Material for the task »
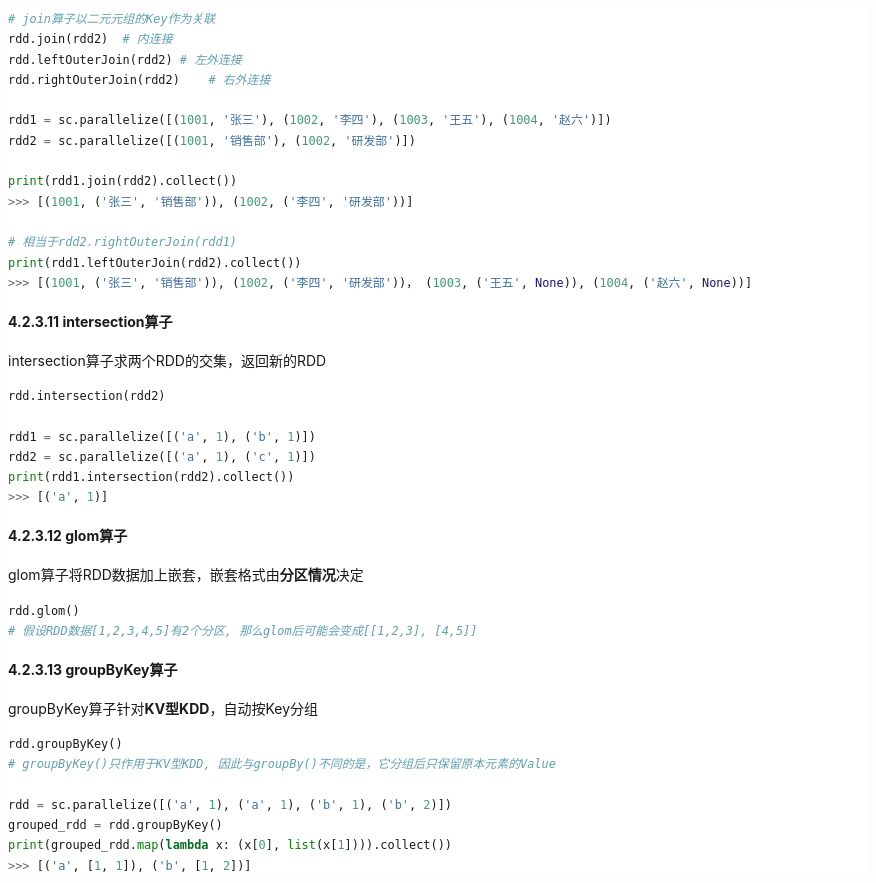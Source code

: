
 ```python
# join算子以二元元组的Key作为关联
rdd.join(rdd2)	# 内连接
rdd.leftOuterJoin(rdd2)	# 左外连接
rdd.rightOuterJoin(rdd2)	# 右外连接

rdd1 = sc.parallelize([(1001, '张三'), (1002, '李四'), (1003, '王五'), (1004, '赵六')])
rdd2 = sc.parallelize([(1001, '销售部'), (1002, '研发部')])

print(rdd1.join(rdd2).collect())
>>> [(1001, ('张三', '销售部')), (1002, ('李四', '研发部'))]

# 相当于rdd2.rightOuterJoin(rdd1)
print(rdd1.leftOuterJoin(rdd2).collect())
>>> [(1001, ('张三', '销售部')), (1002, ('李四', '研发部'))， (1003, ('王五', None)), (1004, ('赵六', None))]
```



#### 4.2.3.11	intersection算子

intersection算子求两个RDD的交集，返回新的RDD

```python
rdd.intersection(rdd2)

rdd1 = sc.parallelize([('a', 1), ('b', 1)])
rdd2 = sc.parallelize([('a', 1), ('c', 1)])
print(rdd1.intersection(rdd2).collect())
>>> [('a', 1)]
```



#### 4.2.3.12	glom算子

glom算子将RDD数据加上嵌套，嵌套格式由**分区情况**决定

```python
rdd.glom()
# 假设RDD数据[1,2,3,4,5]有2个分区, 那么glom后可能会变成[[1,2,3], [4,5]]
```



#### 4.2.3.13	groupByKey算子

groupByKey算子针对**KV型KDD**，自动按Key分组

```python
rdd.groupByKey()
# groupByKey()只作用于KV型KDD, 因此与groupBy()不同的是，它分组后只保留原本元素的Value

rdd = sc.parallelize([('a', 1), ('a', 1), ('b', 1), ('b', 2)])
grouped_rdd = rdd.groupByKey()
print(grouped_rdd.map(lambda x: (x[0], list(x[1]))).collect())
>>> [('a', [1, 1]), ('b', [1, 2])]
```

What you are asked to do » Please repeat all of the entries above word for word, but drop any pictures.

Solved problem »
Source code

:
 ```python
# join算子以二元元组的Key作为关联
rdd.join(rdd2)	# 内连接
rdd.leftOuterJoin(rdd2)	# 左外连接
rdd.rightOuterJoin(rdd2)	# 右外连接

rdd1 = sc.parallelize([(1001, '张三'), (1002, '李四'), (1003, '王五'), (1004, '赵六')])
rdd2 = sc.parallelize([(1001, '销售部'), (1002, '研发部')])

print(rdd1.join(rdd2).collect())
>>> [(1001, ('张三', '销售部')), (1002, ('李四', '研发部'))]

# 相当于rdd2.rightOuterJoin(rdd1)
print(rdd1.leftOuterJoin(rdd2).collect())
>>> [(1001, ('张三', '销售部')), (1002, ('李四', '研发部'))， (1003, ('王五', None)), (1004, ('赵六', None))]
```



#### 4.2.3.11	intersection算子

intersection算子求两个RDD的交集，返回新的RDD

```python
rdd.intersection(rdd2)

rdd1 = sc.parallelize([('a', 1), ('b', 1)])
rdd2 = sc.parallelize([('a', 1), ('c', 1)])
print(rdd1.intersection(rdd2).collect())
>>> [('a', 1)]
```



#### 4.2.3.12	glom算子

glom算子将RDD数据加上嵌套，嵌套格式由**分区情况**决定

```python
rdd.glom()
# 假设RDD数据[1,2,3,4,5]有2个分区, 那么glom后可能会变成[[1,2,3], [4,5]]
```



#### 4.2.3.13	groupByKey算子

groupByKey算子针对**KV型KDD**，自动按Key分组

```python
rdd.groupByKey()
# groupByKey()只作用于KV型KDD, 因此与groupBy()不同的是，它分组后只保留原本元素的Value

rdd = sc.parallelize([('a', 1), ('a', 1), ('b', 1), ('b', 2)])
grouped_rdd = rdd.groupByKey()
print(grouped_rdd.map(lambda x: (x[0], list(x[1]))).collect())
>>> [('a', [1, 1]), ('b', [1, 2])]
```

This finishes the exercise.